We heard the member for Leichhardt talking about the tidal wave of green energy projects in regional Australia and suggesting that this was a good thing. Let me tell you that, if he visits the Riverina, he will hear completely the opposite, because those green energy projects are going to hurt, and they are already hurting the lives and livelihoods of my constituents. The member for Bass talked about the trillion dollars worth of Liberal Party debt. I might remind the member for Bass that it was the Liberal-National government. We are in a coalition. I appreciate she acknowledges that. When there's talk about the trillion dollars—
Member for Fenner, just be quiet for a moment. You might learn something too. When Labor members talk about the 'trillion dollars of Liberal Party debt', to quote them, I just want to refer them to the RMIT ABC fact check article of Monday 8 May 2023. This is the ABC; this isn't me.
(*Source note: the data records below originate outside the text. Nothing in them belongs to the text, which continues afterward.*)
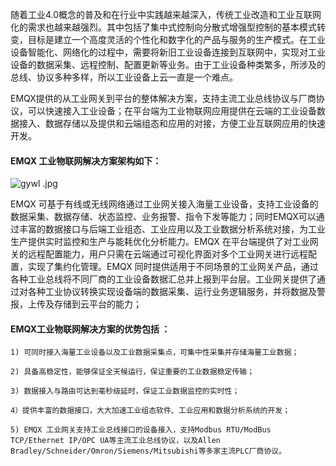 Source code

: 随着工业4.0概念的普及和在行业中实践越来越深入，传统工业改造和工业互联网化的需求也越来越强烈。其中包括了集中式控制向分散式增强型控制的基本模式转变，目标是建立一个高度灵活的个性化和数字化的产品与服务的生产模式。在工业设备智能化、网络化的过程中，需要将新旧工业设备连接到互联网中，实现对工业设备的数据采集、远程控制、配置更新等业务。由于工业设备种类繁多，所涉及的总线、协议多种多样，所以工业设备上云一直是一个难点。

EMQX提供的从工业网关到平台的整体解决方案，支持主流工业总线协议与厂商协议，可以快速接入工业设备；在平台端为工业物联网应用提供在云端的工业设备数据接入、数据存储以及提供和云端组态和应用的对接，方便工业互联网应用的快速开发。

#### EMQX 工业物联网解决方案架构如下：
![gywl .jpg](https://assets.emqx.com/images/93725c35a022278a5b982a2293699f2b.jpg)

EMQX 可基于有线或无线网络通过工业网关接入海量工业设备，支持工业设备的数据采集、数据存储、状态监控、业务报警、指令下发等能力；同时EMQX可以通过丰富的数据接口与后端工业组态、工业应用以及工业数据分析系统对接，为工业生产提供实时监控和生产与能耗优化分析能力。EMQX 在平台端提供了对工业网关的远程配置能力，用户只需在云端通过可视化界面对多个工业网关进行远程配置，实现了集约化管理。EMQX 同时提供适用于不同场景的工业网关产品，通过各种工业总线将不同厂商的工业设备数据汇总并上报到平台层。工业网关提供了通过对各种工业协议转换实现设备端的数据采集、运行业务逻辑服务，并将数据及警报，上传及存储到云平台的能力；

#### EMQX工业物联网解决方案的优势包括 ：

```
1) 可同时接入海量工业设备以及工业数据采集点，可集中性采集并存储海量工业数据；

2) 具备高稳定性，能够保证全天候运行，保证重要的工业数据稳定传输；

3) 数据接入与路由可达到毫秒级延时，保证工业数据监控的实时性；

4）提供丰富的数据接口，大大加速工业组态软件、工业应用和数据分析系统的开发；

5) EMQX 工业网关支持工业总线接口的设备接入，支持Modbus RTU/ModBus TCP/Ethernet IP/OPC UA等主流工业总线协议，以及Allen Bradley/Schneider/Omron/Siemens/Mitsubishi等多家主流PLC厂商协议。
```
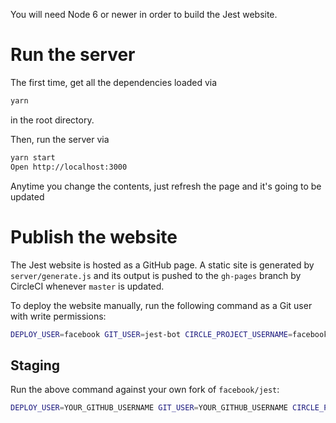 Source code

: You will need Node 6 or newer in order to build the Jest website.

# Run the server

The first time, get all the dependencies loaded via

```bash
yarn
```

in the root directory.

Then, run the server via

```bash
yarn start
Open http://localhost:3000
```

Anytime you change the contents, just refresh the page and it's going to be updated

# Publish the website

The Jest website is hosted as a GitHub page. A static site is generated by `server/generate.js` and its output is pushed to the `gh-pages` branch by CircleCI whenever `master` is updated.

To deploy the website manually, run the following command as a Git user with write permissions:

```bash
DEPLOY_USER=facebook GIT_USER=jest-bot CIRCLE_PROJECT_USERNAME=facebook CIRCLE_PROJECT_REPONAME=jest yarn gh-pages
```

## Staging

Run the above command against your own fork of `facebook/jest`:

```bash
DEPLOY_USER=YOUR_GITHUB_USERNAME GIT_USER=YOUR_GITHUB_USERNAME CIRCLE_PROJECT_USERNAME=YOUR_GITHUB_USERNAME CIRCLE_PROJECT_REPONAME=jest yarn gh-pages
```
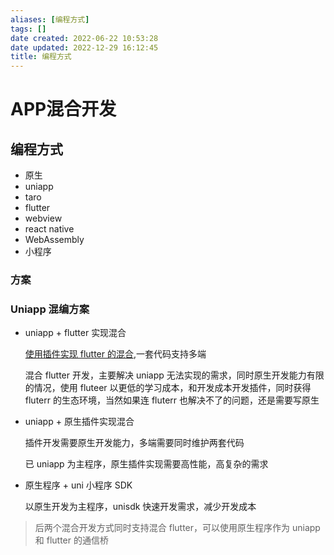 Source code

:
 ```yaml
---
aliases: [编程方式]
tags: []
date created: 2022-06-22 10:53:28
date updated: 2022-12-29 16:12:45
title: 编程方式
---
```


# APP混合开发

## 编程方式

- 原生
- uniapp
- taro
- flutter
- webview
- react native
- WebAssembly
- 小程序

### 方案

### Uniapp 混编方案

- uniapp + flutter 实现混合

  [使用插件实现 flutter 的混合](https://ext.dcloud.net.cn/plugin?id=4302#detail),一套代码支持多端

  混合 flutter 开发，主要解决 uniapp 无法实现的需求，同时原生开发能力有限的情况，使用 fluteer 以更低的学习成本，和开发成本开发插件，同时获得 fluterr 的生态环境，当然如果连 fluterr 也解决不了的问题，还是需要写原生

- uniapp + 原生插件实现混合

  插件开发需要原生开发能力，多端需要同时维护两套代码

  已 uniapp 为主程序，原生插件实现需要高性能，高复杂的需求

- 原生程序 + uni 小程序 SDK

  以原生开发为主程序，unisdk 快速开发需求，减少开发成本

> 后两个混合开发方式同时支持混合 flutter，可以使用原生程序作为 uniapp 和 flutter 的通信桥


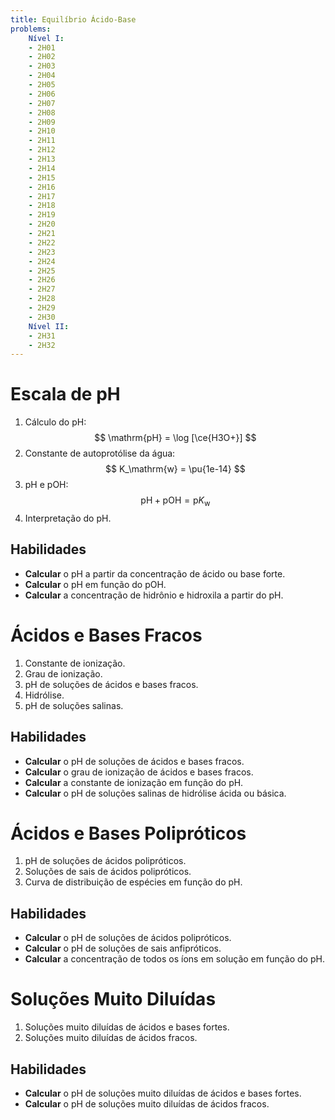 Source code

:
 ```yaml
---
title: Equilíbrio Ácido-Base
problems:
    Nível I:
    - 2H01
    - 2H02
    - 2H03
    - 2H04
    - 2H05
    - 2H06
    - 2H07
    - 2H08
    - 2H09
    - 2H10
    - 2H11
    - 2H12
    - 2H13
    - 2H14
    - 2H15
    - 2H16
    - 2H17
    - 2H18
    - 2H19
    - 2H20
    - 2H21
    - 2H22
    - 2H23
    - 2H24
    - 2H25
    - 2H26
    - 2H27
    - 2H28
    - 2H29
    - 2H30
    Nível II:
    - 2H31
    - 2H32
---
```


# Escala de pH

1. Cálculo do pH:
   $$
   \mathrm{pH} = \log [\ce{H3O+}]
   $$
2. Constante de autoprotólise da água:
   $$
   K_\mathrm{w} = \pu{1e-14}
   $$
3. pH e pOH:
   $$
   \mathrm{pH} + \mathrm{pOH} = \mathrm{p}K_\mathrm{w}
   $$
4. Interpretação do pH.


## Habilidades

- **Calcular** o pH a partir da concentração de ácido ou base forte.
- **Calcular** o pH em função do pOH.
- **Calcular** a concentração de hidrônio e hidroxila a partir do pH.

# Ácidos e Bases Fracos

1. Constante de ionização.
2. Grau de ionização.
3. pH de soluções de ácidos e bases fracos.
4. Hidrólise.
5. pH de soluções salinas.

## Habilidades

- **Calcular** o pH de soluções de ácidos e bases fracos.
- **Calcular** o grau de ionização de ácidos e bases fracos.
- **Calcular** a constante de ionização em função do pH.
- **Calcular** o pH de soluções salinas de hidrólise ácida ou básica.

# Ácidos e Bases Polipróticos

1. pH de soluções de ácidos polipróticos.
2. Soluções de sais de ácidos polipróticos.
3. Curva de distribuição de espécies em função do pH.

## Habilidades

- **Calcular** o pH de soluções de ácidos polipróticos.
- **Calcular** o pH de soluções de sais anfipróticos.
- **Calcular** a concentração de todos os íons em solução em função do pH.

# Soluções Muito Diluídas

1. Soluções muito diluídas de ácidos e bases fortes.
2. Soluções muito diluídas de ácidos fracos.

## Habilidades

- **Calcular** o pH de soluções muito diluídas de ácidos e bases fortes.
- **Calcular** o pH de soluções muito diluídas de ácidos fracos.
This isn't the Liberal or National Party talking points unit. They say this:
During an April 13 interview with Sky News, Treasurer Jim Chalmers—
I'm reading here. I know he's the member for Rankin—
said he was concerned "about the cost of servicing that trillion dollars in Liberal debt that we inherited from out predecessors".
That's what he said, and the RMIT ABC Fact Check investigated it. It said:
Mr Chalmers's claim is spin.
When the Coalition left office in March 2022, Labor was left with $888 billion of gross debt—
I appreciate it's a big number—
or $517 billion of net debt.
Listen to this one. The article goes on:
But while most of that debt was accrued during the Coalition's term, a sizeable chunk was inherited from the previous Labor government.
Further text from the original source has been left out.